A HISTORIC DAY IN OCTOBER President Aquino and Moro Islamic Liberation Front chair Murad Ebrahim meet for a second time for peace in Malacañang. INQUIRER FILE PHOTO/GRIG C. MONTEGRANDE

ILOILO CITY, Philippines—President Benigno Aquino III disclosed here Friday that he and Moro Islamic Liberation Front Chairman Murad Ebrahim discussed at a meeting in Japan how to hasten the passage of the proposed Bangsamoro basic law.

“Basically we discussed the output of the (Bangsamoro) Transition Commission,” the President told reporters in Iloilo City when asked what transpired during his meeting with Murad in Hiroshima, Japan, last Tuesday.

The unscheduled meeting took place before the President addressed an international conference on peace at the Hiroshima Sheraton Hotel.

Mr. Aquino described the meeting as “fast,” during a 10-minute gap in his schedule, and said it dealt on “broad strokes on how to come up with the basic law that will ensure swift passage in Congress.”

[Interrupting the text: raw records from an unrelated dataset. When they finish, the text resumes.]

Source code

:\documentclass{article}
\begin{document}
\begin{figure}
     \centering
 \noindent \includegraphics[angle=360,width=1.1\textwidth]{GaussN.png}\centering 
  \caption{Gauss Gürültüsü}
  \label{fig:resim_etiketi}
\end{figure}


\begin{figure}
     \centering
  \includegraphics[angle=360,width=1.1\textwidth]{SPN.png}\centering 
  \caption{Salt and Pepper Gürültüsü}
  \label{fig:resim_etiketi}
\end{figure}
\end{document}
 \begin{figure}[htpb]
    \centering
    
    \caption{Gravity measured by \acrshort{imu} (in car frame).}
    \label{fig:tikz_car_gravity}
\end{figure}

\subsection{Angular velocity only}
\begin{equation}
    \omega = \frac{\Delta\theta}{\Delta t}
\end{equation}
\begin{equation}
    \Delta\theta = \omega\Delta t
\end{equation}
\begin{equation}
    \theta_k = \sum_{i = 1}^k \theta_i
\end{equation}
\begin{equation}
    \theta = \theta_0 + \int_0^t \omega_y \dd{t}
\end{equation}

“We are now putting the details,” the President said.

He said he asked Murad for a meeting next week to be attended by both of them or their representatives or panels of both parties.

The meeting is aimed at threshing out details to come up with a refined draft law to submit to Congress even before the President’s State of the Nation Address in July.

The Philippine government and MILF signed on March 27 a peace agreement aimed at ending the decades-long war that has claimed thousands of lives and displaced thousands of families.

Asked what was delaying the drafting of the bill and its submission to Congress, President Aquino said it was due to interpretation of how the framework principles should be articulated by both parties.

“I don’t think there is a disagreement on the guiding principles. There is a need to further refine the language so that it really states a meeting of the minds of both parties,” the President said.

He said he expects the process to move faster toward “a proposed measure that both parties can fully support.”

President Aquino, however, was non-committal when asked whether the special law would be passed before the end of the year.

“I have to work with a co-equal branch (Congress). But I can assure the Filipino people that we will exert all efforts that this special law is passed in a timely manner because the dream still is to give the new Bangsamoro government time to demonstrate its abilities,” he said.

He said the new Bangsamoro government needs a minimum of a year and six months to prepare.

“We are hoping that all the steps will be done that they can sit in office by January 2015, the President added.

Aquino denied that the delay was due to constitutional questions.

“From the start the Constitution was a guiding document in crafting this framework agreement, so the basic law that gives the details should also be consistent,” he said.